EXERCISE:
Please copy out each line of the entries in which "efforts" appears.

╭─ GIVEN INFORMATION

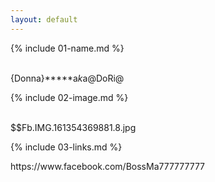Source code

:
 ```yaml
---
layout: default
---
```


{% include 01-name.md %}

<br>{Donna}*****a*k*a@DoRi@

{% include 02-image.md %}

<br>$$Fb.IMG.161354369881.8.jpg

{% include 03-links.md %}

<link>https://www.facebook.com/BossMa777777777
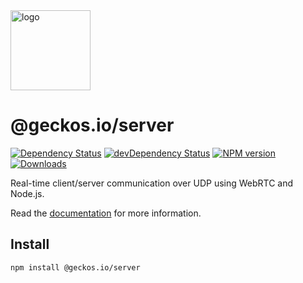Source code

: <a href="http://geckos.io">
<img src="https://github.com/geckosio/geckos.io/raw/master/readme/logo-256.png" alt="logo" width="128">
</a>

# @geckos.io/server

[![Dependency Status](https://david-dm.org/geckosio/geckos.io/status.svg?path=packages/server)](https://david-dm.org/geckosio/geckos.io?path=packages%2Fserver)
[![devDependency Status](https://david-dm.org/geckosio/geckos.io/dev-status.svg?path=packages/server)](https://david-dm.org/geckosio/geckos.io?path=packages%2Fserver&type=dev)
[![NPM version](https://img.shields.io/npm/v/@geckos.io/server.svg?color=%230fc625)](https://www.npmjs.com/package/@geckos.io/server)
[![Downloads](https://img.shields.io/npm/dm/@geckos.io/server.svg?style=flat)](https://www.npmjs.com/package/@geckos.io/server)

Real-time client/server communication over UDP using WebRTC and Node.js.

Read the [documentation](https://github.com/geckosio/geckos.io) for more information.

## Install

```console
npm install @geckos.io/server
```
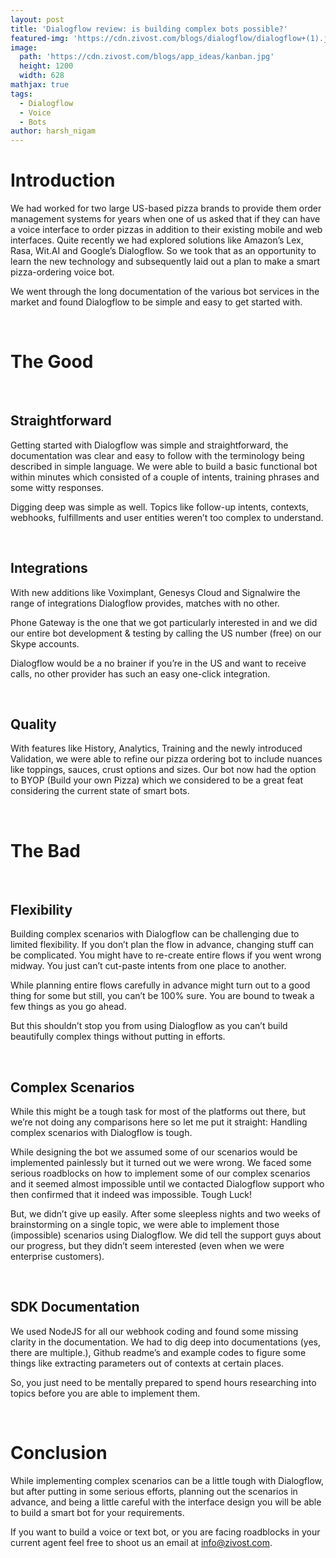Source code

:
 ```yaml
---
layout: post
title: 'Dialogflow review: is building complex bots possible?'
featured-img: 'https://cdn.zivost.com/blogs/dialogflow/dialogflow+(1).jpg'
image:
  path: 'https://cdn.zivost.com/blogs/app_ideas/kanban.jpg'
  height: 1200
  width: 628
mathjax: true
tags:
  - Dialogflow
  - Voice
  - Bots
author: harsh_nigam
---
```


# Introduction

We had worked for two large US-based pizza brands to provide them order management systems for years when one of us asked that if they can have a voice interface to order pizzas in addition to their existing mobile and web interfaces. Quite recently we had explored solutions like Amazon’s Lex, Rasa, Wit.AI and Google’s Dialogflow. So we took that as an opportunity to learn the new technology and subsequently laid out a plan to make a smart pizza-ordering voice bot.

We went through the long documentation of the various bot services in the market and found Dialogflow to be simple and easy to get started with.

&nbsp;

# **The Good**

&nbsp;

## **Straightforward**

Getting started with Dialogflow was simple and straightforward, the documentation was clear and easy to follow with the terminology being described in simple language. We were able to build a basic functional bot within minutes which consisted of a couple of intents, training phrases and some witty responses.

Digging deep was simple as well. Topics like follow-up intents, contexts, webhooks, fulfillments and user entities weren’t too complex to understand.

&nbsp;

## **Integrations**

With new additions like Voximplant, Genesys Cloud and Signalwire the range of integrations Dialogflow provides, matches with no other.

Phone Gateway is the one that we got particularly interested in and we did our entire bot development & testing by calling the US number (free) on our Skype accounts.

Dialogflow would be a no brainer if you’re in the US and want to receive calls, no other provider has such an easy one-click integration.

&nbsp;

## **Quality**

With features like History, Analytics, Training and the newly introduced Validation, we were able to refine our pizza ordering bot to include nuances like toppings, sauces, crust options and sizes. Our bot now had the option to BYOP (Build your own Pizza) which we considered to be a great feat considering the current state of smart bots.

&nbsp;

# **The Bad**

&nbsp;

## **Flexibility**

Building complex scenarios with Dialogflow can be challenging due to limited flexibility. If you don’t plan the flow in advance, changing stuff can be complicated. You might have to re-create entire flows if you went wrong midway. You just can’t cut-paste intents from one place to another.

While planning entire flows carefully in advance might turn out to a good thing for some but still, you can’t be 100% sure. You are bound to tweak a few things as you go ahead.

But this shouldn’t stop you from using Dialogflow as you can’t build beautifully complex things without putting in efforts.

&nbsp;

## **Complex Scenarios**

While this might be a tough task for most of the platforms out there, but we’re not doing any comparisons here so let me put it straight: Handling complex scenarios with Dialogflow is tough.

While designing the bot we assumed some of our scenarios would be implemented painlessly but it turned out we were wrong. We faced some serious roadblocks on how to implement some of our complex scenarios and it seemed almost impossible until we contacted Dialogflow support who then confirmed that it indeed was impossible. Tough Luck\!

But, we didn’t give up easily. After some sleepless nights and two weeks of brainstorming on a single topic, we were able to implement those (impossible) scenarios using Dialogflow. We did tell the support guys about our progress, but they didn’t seem interested (even when we were enterprise customers).

&nbsp;

## **SDK Documentation**

We used NodeJS for all our webhook coding and found some missing clarity in the documentation. We had to dig deep into documentations (yes, there are multiple.), Github readme’s and example codes to figure some things like extracting parameters out of contexts at certain places.

So, you just need to be mentally prepared to spend hours researching into topics before you are able to implement them.

&nbsp;

# **Conclusion**

While implementing complex scenarios can be a little tough with Dialogflow, but after putting in some serious efforts, planning out the scenarios in advance, and being a little careful with the interface design you will be able to build a smart bot for your requirements.

If you want to build a voice or text bot, or you are facing roadblocks in your current agent feel free to shoot us an email at [info@zivost.com](mailto:info@zivost.com).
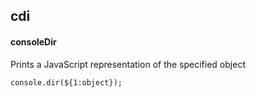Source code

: ## cdi
#### consoleDir
Prints a JavaScript representation of the specified object
```
console.dir(${1:object});
```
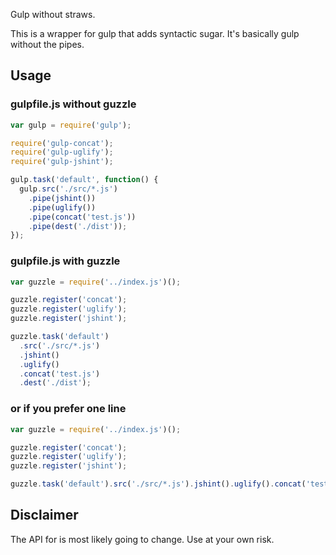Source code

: Gulp without straws.

This is a wrapper for gulp that adds syntactic sugar. It's basically gulp without the pipes.

## Usage

### gulpfile.js without guzzle

```javascript
var gulp = require('gulp');

require('gulp-concat');
require('gulp-uglify');
require('gulp-jshint');

gulp.task('default', function() {
  gulp.src('./src/*.js')
    .pipe(jshint())
    .pipe(uglify())
    .pipe(concat('test.js'))
    .pipe(dest('./dist'));
});
```

### gulpfile.js with guzzle

```javascript
var guzzle = require('../index.js')();

guzzle.register('concat');
guzzle.register('uglify');
guzzle.register('jshint');

guzzle.task('default')
  .src('./src/*.js')
  .jshint()
  .uglify()
  .concat('test.js')
  .dest('./dist');
```

### or if you prefer one line
```javascript
var guzzle = require('../index.js')();

guzzle.register('concat');
guzzle.register('uglify');
guzzle.register('jshint');

guzzle.task('default').src('./src/*.js').jshint().uglify().concat('test.js').dest('./dist');
```

## Disclaimer

The API for is most likely going to change. Use at your own risk.
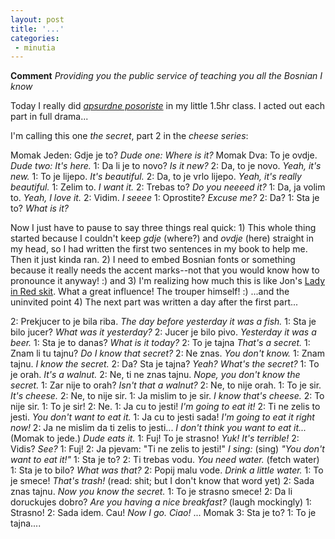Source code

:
 ```yaml
---
layout: post
title: '...'
categories:
 - minutia
---
```


<b>Comment</b>
<i>Providing you the public service of teaching you all the Bosnian I know</i>

Today I really did <a href="http://www.danielsjourney.com/index.php?archive=2002_10_01_archive.xml&id_pass=82417270"><i>apsurdne posoriste</i></a> in my little 1.5hr class. I acted out each part in full drama...

I'm calling this one <i>the secret</i>, part 2 in the <i>cheese series</i>:

Momak Jeden: Gdje je to?
 <i>Dude one: Where is it?</i>
Momak Dva: To je ovdje.
 <i>Dude two: It's here.</i>
1: Da li je to novo?
 <i>Is it new?</i>
2: Da, to je novo.
 <i>Yeah, it's new.</i>
1: To je lijepo.
 <i>It's beautiful.</i>
2: Da, to je vrlo lijepo.
 <i>Yeah, it's really beautiful.</i>
1: Zelim to.
 <i>I want it.</i>
2: Trebas to?
 <i>Do you neeeed it?</i>
1: Da, ja volim to.
 <i>Yeah, I love it.</i>
2: Vidim.
 <i>I seeee</i>
1: Oprostite?
 <i>Excuse me?</i>
2: Da?
1: Sta je to?
 <i>What is it?</i>

Now I just have to pause to say three things real quick: 1) This whole thing started because I couldn't keep <i>gdje</i> (where?) and <i>ovdje</i> (here) straight in my head, so I had written the first two sentences in my book to help me. Then it just kinda ran. 2) I need to embed Bosnian fonts or something because it really needs the accent marks--not that you would know how to pronounce it anyway! :) and 3) I'm realizing how much this is like Jon's <a href="http://www.sevenmagazine.org/march02/lady.html">Lady in Red skit</a>. What a great influence! The trouper himself! :) ...and the uninvited point 4) The next part was written a day after the first part...

2: Prekjucer to je bila riba.
 <i>The day before yesterday it was a fish.</i>
1: Sta je bilo jucer?
 <i>What was it yesterday?</i>
2: Jucer je bilo pivo.
 <i>Yesterday it was a beer.</i>
1: Sta je to danas?
 <i>What is it today?</i>
2: To je tajna
 <i>That's a secret.</i>
1: Znam li tu tajnu?
 <i>Do I know that secret?</i>
2: Ne znas.
 <i>You don't know.</i>
1: Znam tajnu.
 <i>I know the secret.</i>
2: Da? Sta je tajna?
 <i>Yeah? What's the secret?</i>
1: To je orah.
 <i>It's a walnut.</i>
2: Ne, ti ne znas tajnu.
 <i>Nope, you don't know the secret.</i>
1: Zar nije to orah?
 <i>Isn't that a walnut?</i>
2: Ne, to nije orah.
1: To je sir.
 <i>It's cheese.</i>
2: Ne, to nije sir.
1: Ja mislim to je sir.
 <i>I know that's cheese.</i>
2: To nije sir.
1: To je sir!
2: Ne.
1: Ja cu to jesti!
 <i>I'm going to eat it!</i>
2: Ti ne zelis to jesti.
 <i>You don't want to eat it.</i>
1: Ja cu to jesti sada!
 <i>I'm going to eat it right now!</i>
2: Ja ne mislim da ti zelis to jesti...
 <i>I don't think you want to eat it...</i>
(Momak to jede.)
 <i>Dude eats it.</i>
1: Fuj! To je strasno!
 <i>Yuk! It's terrible!</i>
2: Vidis?
 <i>See?</i>
1: Fuj!
2: Ja pjevam: "Ti ne zelis to jesti!"
 <i>I sing:</i> (sing) <i>"You don't want to eat it!"</i>
1: Sta je to?
2: Ti trebas vodu.
 <i>You need water.</i> (fetch water)
1: Sta je to bilo?
 <i>What was that?</i>
2: Popij malu vode.
 <i>Drink a little water.</i>
1: To je smece!
 <i>That's trash!</i> (read: shit; but I don't know that word yet)
2: Sada znas tajnu.
 <i>Now you know the secret.</i>
1: To je strasno smece!
2: Da li doruckujes dobro?
 <i>Are you having a nice breakfast?</i> (laugh mockingly)
1: Strasno!
2: Sada idem. Cau!
 <i>Now I go. Ciao!</i>
...
Momak 3: Sta je to?
1: To je tajna....

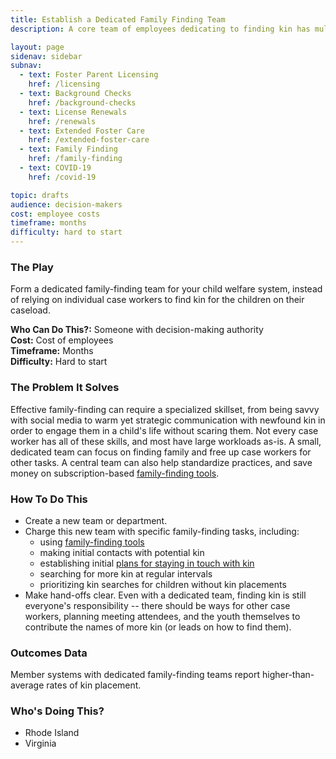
 ```yaml
---
title: Establish a Dedicated Family Finding Team
description: A core team of employees dedicating to finding kin has multiple benefits.

layout: page
sidenav: sidebar
subnav:
  - text: Foster Parent Licensing
    href: /licensing
  - text: Background Checks
    href: /background-checks
  - text: License Renewals
    href: /renewals
  - text: Extended Foster Care
    href: /extended-foster-care
  - text: Family Finding
    href: /family-finding
  - text: COVID-19
    href: /covid-19

topic: drafts
audience: decision-makers
cost: employee costs
timeframe: months
difficulty: hard to start
---
```



### The Play

Form a dedicated family-finding team for your child welfare system, instead of relying on individual case workers to find kin for the children on their caseload.

**Who Can Do This?:**
Someone with decision-making authority<br />
**Cost:**
Cost of employees<br />
**Timeframe:**
Months<br />
**Difficulty:**
Hard to start<br />

### The Problem It Solves

Effective family-finding can require a specialized skillset, from being savvy with social media to warm yet strategic communication with newfound kin in order to engage them in a child's life without scaring them. Not every case worker has all of these skills, and most have large workloads as-is. A small, dedicated team can focus on finding family and free up case workers for other tasks. A central team can also help standardize practices, and save money on subscription-based [family-finding tools](/family-finding-tools).

### How To Do This

* Create a new team or department. 
* Charge this new team with specific family-finding tasks, including:
  * using [family-finding tools](/family-finding-tools)
  * making initial contacts with potential kin
  * establishing initial [plans for staying in touch with kin](/plan-to-stay-in-touch-with-supportive-connections)
  * searching for more kin at regular intervals
  * prioritizing kin searches for children without kin placements
* Make hand-offs clear. Even with a dedicated team, finding kin is still everyone's responsibility -- there should be ways for other case workers, planning meeting attendees, and the youth themselves to contribute the names of more kin (or leads on how to find them).


### Outcomes Data

Member systems with dedicated family-finding teams report higher-than-average rates of kin placement.

### Who's Doing This?

* Rhode Island
* Virginia

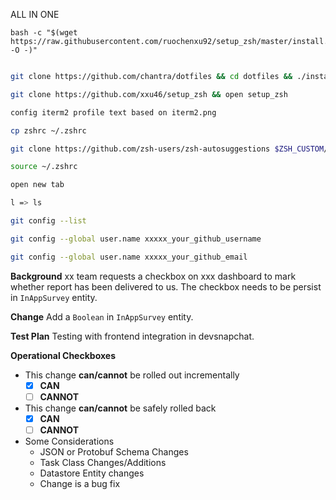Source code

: ALL IN ONE
```
bash -c "$(wget https://raw.githubusercontent.com/ruochenxu92/setup_zsh/master/install.sh -O -)"
```


```sh

git clone https://github.com/chantra/dotfiles && cd dotfiles && ./install.sh

git clone https://github.com/xxu46/setup_zsh && open setup_zsh 

config iterm2 profile text based on iterm2.png

cp zshrc ~/.zshrc

git clone https://github.com/zsh-users/zsh-autosuggestions $ZSH_CUSTOM/plugins/zsh-autosuggestions

source ~/.zshrc

open new tab 

l => ls

git config --list

git config --global user.name xxxxx_your_github_username

git config --global user.name xxxxx_your_github_email

```


**Background**
xx team requests a checkbox on xxx dashboard to mark whether report has been delivered to us. The checkbox needs to be persist in `InAppSurvey` entity.

**Change**
Add a `Boolean` in `InAppSurvey` entity.

**Test Plan**
Testing with frontend integration in devsnapchat.

**Operational Checkboxes**
- This change **can/cannot** be rolled out incrementally
   - [x] **CAN** 
   - [ ] **CANNOT**
- This change **can/cannot** be safely rolled back
   - [x] **CAN** 
   - [ ] **CANNOT**
 - Some Considerations
    - JSON or Protobuf Schema Changes
    - Task Class Changes/Additions
    - Datastore Entity changes 
    - Change is a bug fix
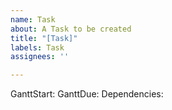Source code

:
 ```yaml
---
name: Task
about: A Task to be created
title: "[Task]"
labels: Task
assignees: ''

---
```


GanttStart:
GanttDue:
Dependencies:
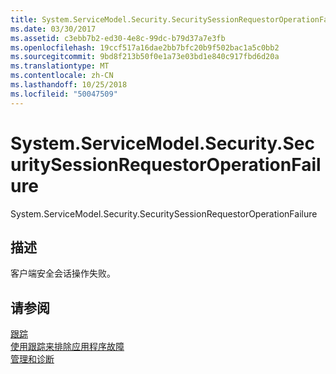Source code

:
 ```yaml
---
title: System.ServiceModel.Security.SecuritySessionRequestorOperationFailure
ms.date: 03/30/2017
ms.assetid: c3ebb7b2-ed30-4e8c-99dc-b79d37a7e3fb
ms.openlocfilehash: 19ccf517a16dae2bb7bfc20b9f502bac1a5c0bb2
ms.sourcegitcommit: 9bd8f213b50f0e1a73e03bd1e840c917fbd6d20a
ms.translationtype: MT
ms.contentlocale: zh-CN
ms.lasthandoff: 10/25/2018
ms.locfileid: "50047509"
---
```

# <a name="systemservicemodelsecuritysecuritysessionrequestoroperationfailure"></a>System.ServiceModel.Security.SecuritySessionRequestorOperationFailure
System.ServiceModel.Security.SecuritySessionRequestorOperationFailure  
  
## <a name="description"></a>描述  
 客户端安全会话操作失败。  
  
## <a name="see-also"></a>请参阅  
 [跟踪](../../../../../docs/framework/wcf/diagnostics/tracing/index.md)  
 [使用跟踪来排除应用程序故障](../../../../../docs/framework/wcf/diagnostics/tracing/using-tracing-to-troubleshoot-your-application.md)  
 [管理和诊断](../../../../../docs/framework/wcf/diagnostics/index.md)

╰─

FINISHED EXERCISE:
But this shouldn’t stop you from using Dialogflow as you can’t build beautifully complex things without putting in efforts.
While implementing complex scenarios can be a little tough with Dialogflow, but after putting in some serious efforts, planning out the scenarios in advance, and being a little careful with the interface design you will be able to build a smart bot for your requirements.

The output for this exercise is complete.